Такой вызов не может не вызвать ответа. Двойное «не» утверждает обязательность ответного измерения в сознании, воспринимающем вызов, причем после феноменологической проработки и переустановки сознания ответное измерение «обречено» стать тоже феноменологическим: бессубъектный ответ, в котором отвечающий мог бы забыться, исключен логикой генезиса такого ответа. Поэтому появление респонсивной феноменологии — неизбежное последействие феноменологического проекта, только, пожалуй, отсроченное.
Впрочем, сова Минервы, как нам известно, вылетает в сумерки: заря «бури и натиска», полдень главных свершений феноменологии уже отошли в прошлое. Осталось понять, что же так заседает занозой в сознании, когда в него проникает феноменологическая установка; остается ответить — лично — на феноменологический вызов, который колеблет незыблемые, само собой разумеющиеся и потому никогда эксплицитно не выявляемые основания нашего сознательного существования.
Вальденфельс косвенно признает приведенную здесь генеалогию респонсивной феноменологии, когда утверждает: «Там, где порядок вещей оказывается поколебленным, зияет пропасть между чужой провокацией и собственной продуктивностью».[315]

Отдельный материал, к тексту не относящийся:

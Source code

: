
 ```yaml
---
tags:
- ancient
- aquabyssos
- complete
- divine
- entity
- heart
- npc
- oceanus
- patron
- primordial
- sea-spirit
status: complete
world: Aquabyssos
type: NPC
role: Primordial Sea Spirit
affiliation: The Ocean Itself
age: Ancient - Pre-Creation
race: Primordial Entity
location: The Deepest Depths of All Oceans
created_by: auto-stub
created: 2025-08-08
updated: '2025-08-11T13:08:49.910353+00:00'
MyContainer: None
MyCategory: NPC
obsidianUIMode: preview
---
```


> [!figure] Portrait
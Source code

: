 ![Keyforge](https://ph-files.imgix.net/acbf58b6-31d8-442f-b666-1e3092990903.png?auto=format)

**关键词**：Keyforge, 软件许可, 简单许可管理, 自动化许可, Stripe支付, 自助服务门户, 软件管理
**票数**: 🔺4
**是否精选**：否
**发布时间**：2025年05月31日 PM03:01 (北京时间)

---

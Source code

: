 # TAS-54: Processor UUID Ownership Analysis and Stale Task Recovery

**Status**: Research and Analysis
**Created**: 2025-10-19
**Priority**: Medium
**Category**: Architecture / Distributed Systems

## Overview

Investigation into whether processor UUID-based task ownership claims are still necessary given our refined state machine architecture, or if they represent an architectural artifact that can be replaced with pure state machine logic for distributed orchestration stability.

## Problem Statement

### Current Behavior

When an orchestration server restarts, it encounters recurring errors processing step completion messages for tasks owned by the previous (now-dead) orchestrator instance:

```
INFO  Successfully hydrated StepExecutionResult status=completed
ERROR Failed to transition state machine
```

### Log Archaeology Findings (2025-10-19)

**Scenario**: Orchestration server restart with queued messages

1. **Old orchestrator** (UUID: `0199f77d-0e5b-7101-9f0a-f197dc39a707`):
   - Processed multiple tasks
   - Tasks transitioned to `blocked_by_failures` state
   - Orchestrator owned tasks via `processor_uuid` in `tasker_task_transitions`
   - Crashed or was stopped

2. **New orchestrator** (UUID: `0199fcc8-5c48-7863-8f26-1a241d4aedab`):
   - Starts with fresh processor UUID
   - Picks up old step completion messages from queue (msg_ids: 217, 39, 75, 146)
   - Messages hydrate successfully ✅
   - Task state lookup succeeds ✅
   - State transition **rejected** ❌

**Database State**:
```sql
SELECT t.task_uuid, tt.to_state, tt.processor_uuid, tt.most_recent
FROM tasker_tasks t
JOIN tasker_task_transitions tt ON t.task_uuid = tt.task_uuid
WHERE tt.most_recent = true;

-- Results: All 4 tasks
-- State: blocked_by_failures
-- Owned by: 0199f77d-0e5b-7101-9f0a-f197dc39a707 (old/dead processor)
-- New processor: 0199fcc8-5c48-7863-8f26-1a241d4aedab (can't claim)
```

То абсолютно чужое, на открытие которого претендует феноменологическая установка, оказывается — после исполнения редукции — самым своим, собственно своим — интенциональным бытием. Присвоение феноменологической установки происходит через смысловой и топологический сдвиг, через радикальную трансформацию себя. Чуждая мне претензия открывает во мне новое измерение и занимает в новом Я собственное место, которого просто не существовало до нашей встречи. Взаимная и радикальная трансформация — вот адекватный способ освоения чужого.Однако, полагает Вальденфельс, тот ответ на собственные притязания, которого достигает феноменология в исследованиях Гуссерля, слишком поспешно преодолевает границу между собственным и чужим, превращая сущее в имплицитное или эксплицитное смысловое бытие, исток которого в интенциональности трансцендентального Я. Логика собственного и ее безграничная экспансия — вот status quo классической феноменологии.
Мир как смыслоформация — это, разумеется, грандиозное человеческое свершение, результат непрерывной трансисторической интенциональной работы сознания. Но это — сфера ставшего. Становление, процессуальность атрибутивны для актов смыслопорождения, но Гераклитов поток сознания закован в гранит устойчивых, предочерчивающих все становящееся смысловых структур. Они безупречно оформляют трансцендентальное пространство освоенного человечеством мира. Но какое будущее ожидает этот мир и его Антея — феноменолога? Не окажется ли будущее воспроизведением достигнутого, не окажется ли грядущее заранее измеренным установленным порядком освоенного?
Становление, не сводимое к ставшему, будущее, не измеренное настоящим, неизведанный, неосвоенный мир — каким он может быть по отношению к собственному, всегда уже присвоенному миру трансцендентальной субъективности? Чужим и чуждым, ибо заведомо не своим, но бесконечно более насущным, чем самые безотлагательные жизненные нужды, нормы и регулятивы собственного обитаемого мира. Проясняя свою интуицию чужого, Вальденфельс сопоставляет его зов с зовом базисных и высших человеческих стремлений — от самосохранения до любви и свободы, — которые владеют или овладевают нами помимо воли и знания. В своих новеллах об опыте Чужого он движим пафосом первооткрывателя terra incognita. Этот пафос очевидным образом подвиг и Гуссерля на феноменологический проект. Открывая сознание заново, феноменология все же чересчур быстро успокоилась, удовлетворилась найденной формой абсолютного бытия — сознания.
Абсолют совершенной формы ставшего, совершенной формы устойчивого, конституированного смысла — это ахиллесова пята классической рационалистической философии, последнее слово которой — всеохватывающая тотальность. Радикально новому в этот герметичный универсум не проникнуть, ведь оно излишне для осуществления замкнутой тотальности, способной неограниченно себя воспроизводить. Только вторжение чужеродного может что — то радикально изменить в этом кружении смысла в себе, кружении, расширяющем сферу своей действенности, создавая эффект бесконечного смыслового пространства, интерпретирующей власти которого подчиняются все новые и новые регионы присваиваемых интенциональных объектов.
Неортодоксальность респонсивной феноменологии в сопоставлении с трансцендентальной феноменологией, нетривиальность ее в сопоставлении с традицией классического рационализма состоит в переоценке базисных теоретических ценностей: универсального смыслополагания и системности познания, ориентированного на поиск последнего, абсолютного основания.